Hi @WaltonG, The raw data is generally read from the backend directly. That means, in your case I would expect that the SPARQL request is not done by the frontend (as is currently the case) but rather by the backend.

To get a simple example, have you looked at the CommonsExtension? It is very similar, because it also lets people create projects from an API. In particular, the ImportingController should be interesting for you. I think it should answer your second question.

I would expect the general process to look like this.

The initialize-parser-ui sub-command does not do any data processing itself, it just returns the default values for the options displayed in the preview stage.

As you can see from the CommonsExtension, the preview and project creation stage share a lot of the same code: the only difference between the two is the limit on the number of rows. In your case it could make sense to include this limit in the SPARQL query, if you have a safe way to do so (it might require parsing the SPARQL query).

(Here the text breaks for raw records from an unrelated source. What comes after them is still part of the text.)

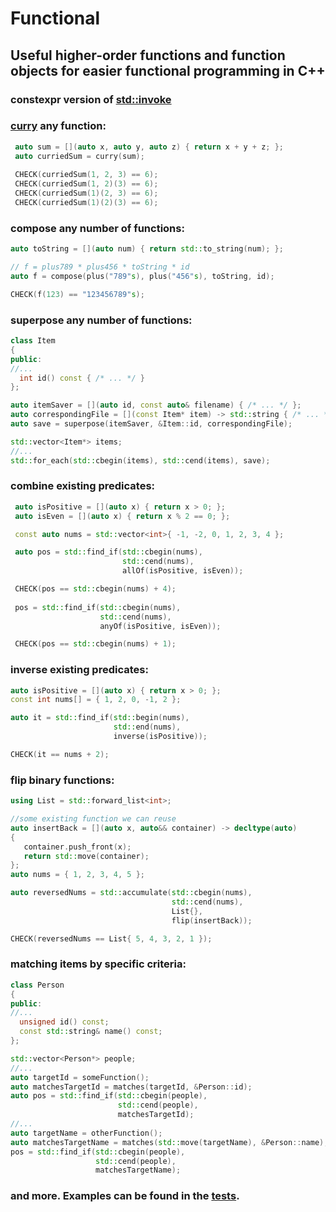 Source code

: # Functional
## Useful higher-order functions and function objects for easier functional programming in C++  
  ### constexpr version of [std::invoke](https://en.cppreference.com/w/cpp/utility/functional/invoke)   
  ### [curry](https://en.wikipedia.org/wiki/Currying) any function: 
   ```C++
    auto sum = [](auto x, auto y, auto z) { return x + y + z; };  
    auto curriedSum = curry(sum);  
    
    CHECK(curriedSum(1, 2, 3) == 6);
    CHECK(curriedSum(1, 2)(3) == 6);
    CHECK(curriedSum(1)(2, 3) == 6);
    CHECK(curriedSum(1)(2)(3) == 6);
   ```
  ### compose any number of functions:  
  ```C++
  auto toString = [](auto num) { return std::to_string(num); };

  // f = plus789 * plus456 * toString * id
  auto f = compose(plus("789"s), plus("456"s), toString, id);
  
  CHECK(f(123) == "123456789"s);
  ```
  ### superpose any number of functions:  
  ```C++
class Item
{
public:
  //...
    int id() const { /* ... */ }
};

auto itemSaver = [](auto id, const auto& filename) { /* ... */ };
auto correspondingFile = [](const Item* item) -> std::string { /* ... */ };
auto save = superpose(itemSaver, &Item::id, correspondingFile);

std::vector<Item*> items;
//...
std::for_each(std::cbegin(items), std::cend(items), save);
```
  ### combine existing predicates:  
```C++
 auto isPositive = [](auto x) { return x > 0; };
 auto isEven = [](auto x) { return x % 2 == 0; };

 const auto nums = std::vector<int>{ -1, -2, 0, 1, 2, 3, 4 };

 auto pos = std::find_if(std::cbegin(nums),
                         std::cend(nums),
                         allOf(isPositive, isEven));

 CHECK(pos == std::cbegin(nums) + 4);
 
 pos = std::find_if(std::cbegin(nums),
                    std::cend(nums),
                    anyOf(isPositive, isEven));

 CHECK(pos == std::cbegin(nums) + 1);
  ```
  ### inverse existing predicates:
  ```C++
  auto isPositive = [](auto x) { return x > 0; };
  const int nums[] = { 1, 2, 0, -1, 2 };

  auto it = std::find_if(std::begin(nums), 
                         std::end(nums), 
                         inverse(isPositive));

  CHECK(it == nums + 2);
  ```
  ### flip binary functions:  
  ```C++
  using List = std::forward_list<int>;

  //some existing function we can reuse
  auto insertBack = [](auto x, auto&& container) -> decltype(auto)
  {
     container.push_front(x);
     return std::move(container);
  };
  auto nums = { 1, 2, 3, 4, 5 };

  auto reversedNums = std::accumulate(std::cbegin(nums),
                                      std::cend(nums),
                                      List{},
                                      flip(insertBack));

  CHECK(reversedNums == List{ 5, 4, 3, 2, 1 });
  ```
  ### matching items by specific criteria:
  ```C++
  class Person
  {
  public:
  //...
    unsigned id() const;
    const std::string& name() const;
  };
  
  std::vector<Person*> people;
  //...
  auto targetId = someFunction();
  auto matchesTargetId = matches(targetId, &Person::id);
  auto pos = std::find_if(std::cbegin(people),
                          std::cend(people),
                          matchesTargetId);
  //...
  auto targetName = otherFunction();
  auto matchesTargetName = matches(std::move(targetName), &Person::name);
  pos = std::find_if(std::cbegin(people),
                     std::cend(people),
                     matchesTargetName);
  ```
### and more. Examples can be found in the [tests](https://github.com/IDragnev/Functional/blob/master/Functional/tests.cpp).
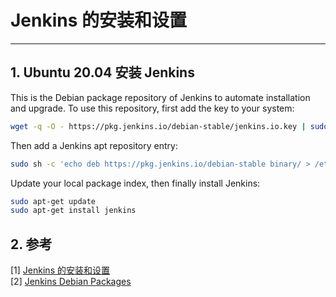 
# Jenkins 的安装和设置

---

## 1. Ubuntu 20.04 安装 Jenkins

This is the Debian package repository of Jenkins to automate installation and upgrade. To use this repository, first add the key to your system: 

```bash
wget -q -O - https://pkg.jenkins.io/debian-stable/jenkins.io.key | sudo apt-key add -
```

Then add a Jenkins apt repository entry: 

```bash
sudo sh -c 'echo deb https://pkg.jenkins.io/debian-stable binary/ > /etc/apt/sources.list.d/jenkins.list'
```

Update your local package index, then finally install Jenkins: 

```bash
sudo apt-get update
sudo apt-get install jenkins
```

## 2. 参考

[1] [Jenkins 的安装和设置](https://www.jenkins.io/zh/download/)  
[2] [Jenkins Debian Packages](https://pkg.jenkins.io/debian-stable/)  
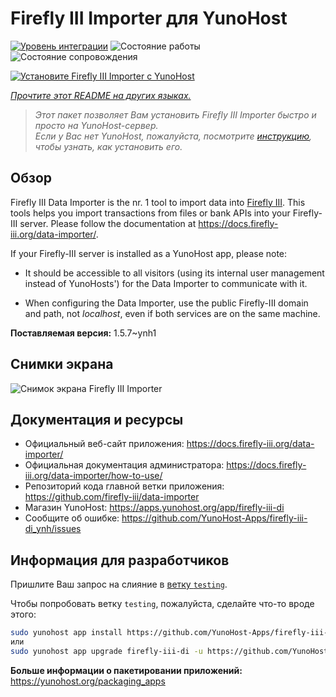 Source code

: <!--
Важно: этот README был автоматически сгенерирован <https://github.com/YunoHost/apps/tree/master/tools/readme_generator>
Он НЕ ДОЛЖЕН редактироваться вручную.
-->

# Firefly III Importer для YunoHost

[![Уровень интеграции](https://dash.yunohost.org/integration/firefly-iii-di.svg)](https://ci-apps.yunohost.org/ci/apps/firefly-iii-di/) ![Состояние работы](https://ci-apps.yunohost.org/ci/badges/firefly-iii-di.status.svg) ![Состояние сопровождения](https://ci-apps.yunohost.org/ci/badges/firefly-iii-di.maintain.svg)

[![Установите Firefly III Importer с YunoHost](https://install-app.yunohost.org/install-with-yunohost.svg)](https://install-app.yunohost.org/?app=firefly-iii-di)

*[Прочтите этот README на других языках.](./ALL_README.md)*

> *Этот пакет позволяет Вам установить Firefly III Importer быстро и просто на YunoHost-сервер.*  
> *Если у Вас нет YunoHost, пожалуйста, посмотрите [инструкцию](https://yunohost.org/install), чтобы узнать, как установить его.*

## Обзор

Firefly III Data Importer is the nr. 1 tool to import data into [Firefly III](https://www.firefly-iii.org/). This tools helps you import transactions from files or bank APIs into your
Firefly-III server. Please follow the documentation at https://docs.firefly-iii.org/data-importer/.

If your Firefly-III server is installed as a YunoHost app, please note:

- It should be accessible to all visitors (using its internal user management instead of YunoHosts') for the Data Importer to communicate with it.

- When configuring the Data Importer, use the public Firefly-III domain and path, not *localhost*, even if both services are on the same machine.


**Поставляемая версия:** 1.5.7~ynh1

## Снимки экрана

![Снимок экрана Firefly III Importer](./doc/screenshots/firefly-iii-di-start-screen.png)

## Документация и ресурсы

- Официальный веб-сайт приложения: <https://docs.firefly-iii.org/data-importer/>
- Официальная документация администратора: <https://docs.firefly-iii.org/data-importer/how-to-use/>
- Репозиторий кода главной ветки приложения: <https://github.com/firefly-iii/data-importer>
- Магазин YunoHost: <https://apps.yunohost.org/app/firefly-iii-di>
- Сообщите об ошибке: <https://github.com/YunoHost-Apps/firefly-iii-di_ynh/issues>

## Информация для разработчиков

Пришлите Ваш запрос на слияние в [ветку `testing`](https://github.com/YunoHost-Apps/firefly-iii-di_ynh/tree/testing).

Чтобы попробовать ветку `testing`, пожалуйста, сделайте что-то вроде этого:

```bash
sudo yunohost app install https://github.com/YunoHost-Apps/firefly-iii-di_ynh/tree/testing --debug
или
sudo yunohost app upgrade firefly-iii-di -u https://github.com/YunoHost-Apps/firefly-iii-di_ynh/tree/testing --debug
```

**Больше информации о пакетировании приложений:** <https://yunohost.org/packaging_apps>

One thing I would encourage you to get an overview of the requests that are made, is to try out the CommonsExtension with your web developer panel open, so that you can see the network requests made by the frontend to the backend (and inspect their parameters and responses).

Let me know if any of this is unclear.

WaltonG commented 1 year ago

Hi @wetneb I now have an understanding of what is expected and how to achieve that. In case of any clarifications I will reach out

WaltonG commented 1 year ago

@wetneb What could be the reason behind switching from Apache HttpClient in main OpenRefine to OkHttpClient in the CommonsExtension?

wetneb commented 1 year ago

I am not sure why @j-sal used one or the other, you could ask her directly. I think it would work with both.